I think it's lovely. Very elegant looking.


----------



## Ardie/WI (May 10, 2002)

Very pretty!


----------



## Ravenlost (Jul 20, 2004)

I really like it!


----------



## Jaclynne (May 14, 2002)

Nice! I like the browns, very manly. Let us know how that wool batting quilts up.

Halo


----------



## HomesteadBaker (Feb 8, 2006)

I like it! The blocks on point are my favorite.

Kitty


----------



## MTgirl (Dec 7, 2007)

Looks great!!!!!!


----------



## bopeep (Apr 2, 2007)

LOVE , LOVE , LOVE IT !!!!!!!
bopeep


----------



## Dorothea (May 10, 2004)

well if you really don't like it ..i am sure i can take it off your hands for ya,,,i am not shy,,,LOL...it's very pretty


----------



## greeneyedgirl70 (Aug 26, 2007)

I really like the fabric colors, very pretty! I wish i had 1/2 your tallent!


----------



## CJ (May 10, 2002)

Thanks again everyone. Hubby likes it, I guess that's what counts since it's for him.  Part of me thinks it's begging for applique in the borders, but I guess since it's a "guy" quilt, it wouldn't look right.

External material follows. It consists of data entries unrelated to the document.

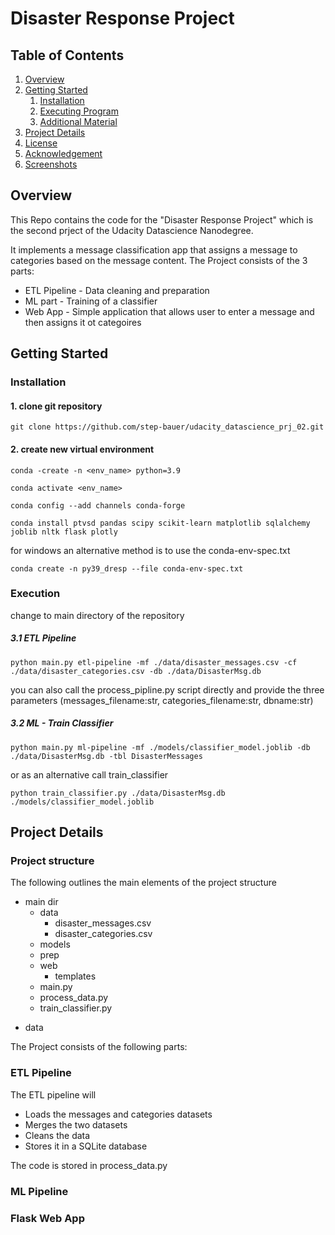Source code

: # Disaster Response Project

## Table of Contents
1. [Overview](#overview)
2. [Getting Started](#getting-started)	
	1. [Installation](#installation)
	2. [Executing Program](#execution)
	3. [Additional Material](#material)
3. [Project Details](#project-details)
4. [License](#license)
5. [Acknowledgement](#acknowledgement)
6. [Screenshots](#screenshots)

## Overview
This Repo contains the code for the "Disaster Response Project" which is the second prject of the Udacity Datascience Nanodegree.

It implements a message classification app that assigns a message to categories based on the message content.
The Project consists of the 3 parts:

* ETL Pipeline - Data cleaning and preparation
* ML part - Training of a classifier
* Web App - Simple application that allows user to enter a message and then assigns it ot categoires


## Getting Started

### Installation

#### 1. clone git repository
``` 
git clone https://github.com/step-bauer/udacity_datascience_prj_02.git
```

#### 2. create new virtual environment
```
conda -create -n <env_name> python=3.9

conda activate <env_name>

conda config --add channels conda-forge

conda install ptvsd pandas scipy scikit-learn matplotlib sqlalchemy joblib nltk flask plotly
```

for windows an alternative method is to use the conda-env-spec.txt
```
conda create -n py39_dresp --file conda-env-spec.txt
```

### Execution
change to main directory of the repository

##### 3.1 ETL Pipeline

```
python main.py etl-pipeline -mf ./data/disaster_messages.csv -cf ./data/disaster_categories.csv -db ./data/DisasterMsg.db
```

you can also call the process_pipline.py script directly and provide the three parameters (messages_filename:str, categories_filename:str, dbname:str)

##### 3.2 ML - Train Classifier

```
python main.py ml-pipeline -mf ./models/classifier_model.joblib -db ./data/DisasterMsg.db -tbl DisasterMessages
```

or as an alternative call train_classifier
```
python train_classifier.py ./data/DisasterMsg.db ./models/classifier_model.joblib
```

## Project Details

### Project structure
The following outlines the main elements of the project structure

- main dir
    - data
        - disaster_messages.csv
        - disaster_categories.csv
    - models
    - prep
    - web
        - templates
    - main.py
    - process_data.py
    - train_classifier.py

* data

The Project consists of the following parts:

### ETL Pipeline
The ETL pipeline will

* Loads the messages and categories datasets
* Merges the two datasets
* Cleans the data
* Stores it in a SQLite database

The code is stored in process_data.py

### ML Pipeline


### Flask Web App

I can't wait to quilt on the wool batting, I've been dying to try it for some time. It feels just like silk!


----------



## notenoughtime (Aug 13, 2007)

I really love the colors in your quilt..Beautiful job.


----------



## praise4him (Feb 8, 2006)

Absolutely Beauuutiiifuuuullll!
Love it,
Blessings,
Jennifer


----------



## Maura (Jun 6, 2004)

I read "brown", and I thought, "ugh". But that is lovely. You did a great job balancing the colors.


----------



## sancraft (Jun 7, 2002)

I love it. I have a brown quilt drawn out on paper and the fabrics bought, but that's as far as I've gotten. Yours is beautiful.


----------



## CJ (May 10, 2002)

Thank you. I actually adore browns, but I generally prefer other colors mixed in with them. I'm going to do another quilt in browns, pinks and earth tones after this.


----------



## peacebaker (Dec 30, 2005)

Oh I know what you mean--I was at the quilt store this week and they had valentines-y fabrics with pinks, browns and teal. Very pretty!

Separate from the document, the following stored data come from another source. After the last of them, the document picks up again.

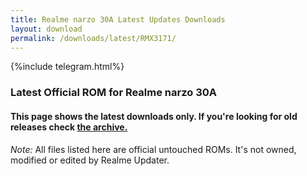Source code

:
 ```yaml
---
title: Realme narzo 30A Latest Updates Downloads
layout: download
permalink: /downloads/latest/RMX3171/
---
```

<script>
    $(document).ready(function () {
        loadLatest("RMX3171");
    });
</script>

{%include telegram.html%}

<div class="col-12 mx-auto">
    <h3 class="title bg-light p-2 rounded">Latest Official ROM for Realme narzo 30A</h3>
    <h4>This page shows the latest downloads only. If you're looking for old releases check
        <a href="/downloads/archive/RMX3171/">the archive.</a></h4>
    <p><i>Note: </i>All files listed here are official untouched ROMs.
        It's not owned, modified or edited by Realme Updater.</p>
    <div id="downloads">
    </div>
</div>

I still like yours though too


----------



## Glenda in MS (Sep 15, 2007)

It is beautiflly crafted and I love the brown!


----------



## ELOCN (Jun 13, 2004)

This is a very handsome quilt!


----------



## prairiegirl (Nov 2, 2004)

I think the browns make a fine quilt. Once again, you've done a great job.

I'm headed out for batting today. I'll be checking out the one you mentioned above.

prairiegirl


----------



## tallpines (Apr 9, 2003)

It is beautiful!

I wonder about your seemingly random placement of the blocks.

I tend to get hung up when I need to decide on what order, or what arrangement to place blocks. (Absolutely no artistic ability on my part.)

Did you follow the pattern for you block placement, or did you make that decision independant of the pattern?


----------



## QuiltingLady2 (Jan 3, 2007)

It's just wonderful CJ. I love it. Making a quilt for a man is harder that most people would think. You've done a wonderful job.


----------



## Ardie/WI (May 10, 2002)

tallpines said:


> It is beautiful!
> 
> I wonder about your seemingly random placement of the blocks.
> 
> ...


I know what you mean! I've been staring at that brown quilt, trying to find a set pattern in it! So far, I haven't found it!


----------



## CJ (May 10, 2002)

LOL there's no pattern to the block placement. It's just random, I laid the blocks on the bed and that's the arrangement I felt looked the best.


----------



## tallpines (Apr 9, 2003)

I never would have gotten it sewn together because, I'd still feel too guitly sewing the blocks before I had established a pattern.

The fact that you could go ahead and sew it together randomly seems so bold....so artistic.

To me that is the biggest feature to make it seem so "manly".....so beautiful!

Don't forget to embroider your name and the date on it.


----------



## Miz Mary (Feb 15, 2003)

LOVE IT !!! Is it a twin size ?????


----------



## mamajohnson (Nov 27, 2002)

Very very nice!
I never would have thought to make a brown quilt! It just doesn't even look "brown" to me.
Fantastic job!


----------



## CJ (May 10, 2002)

Thanks gals . No MizMary, it's just a lap size. I don't have room in the RV to make much bigger.


----------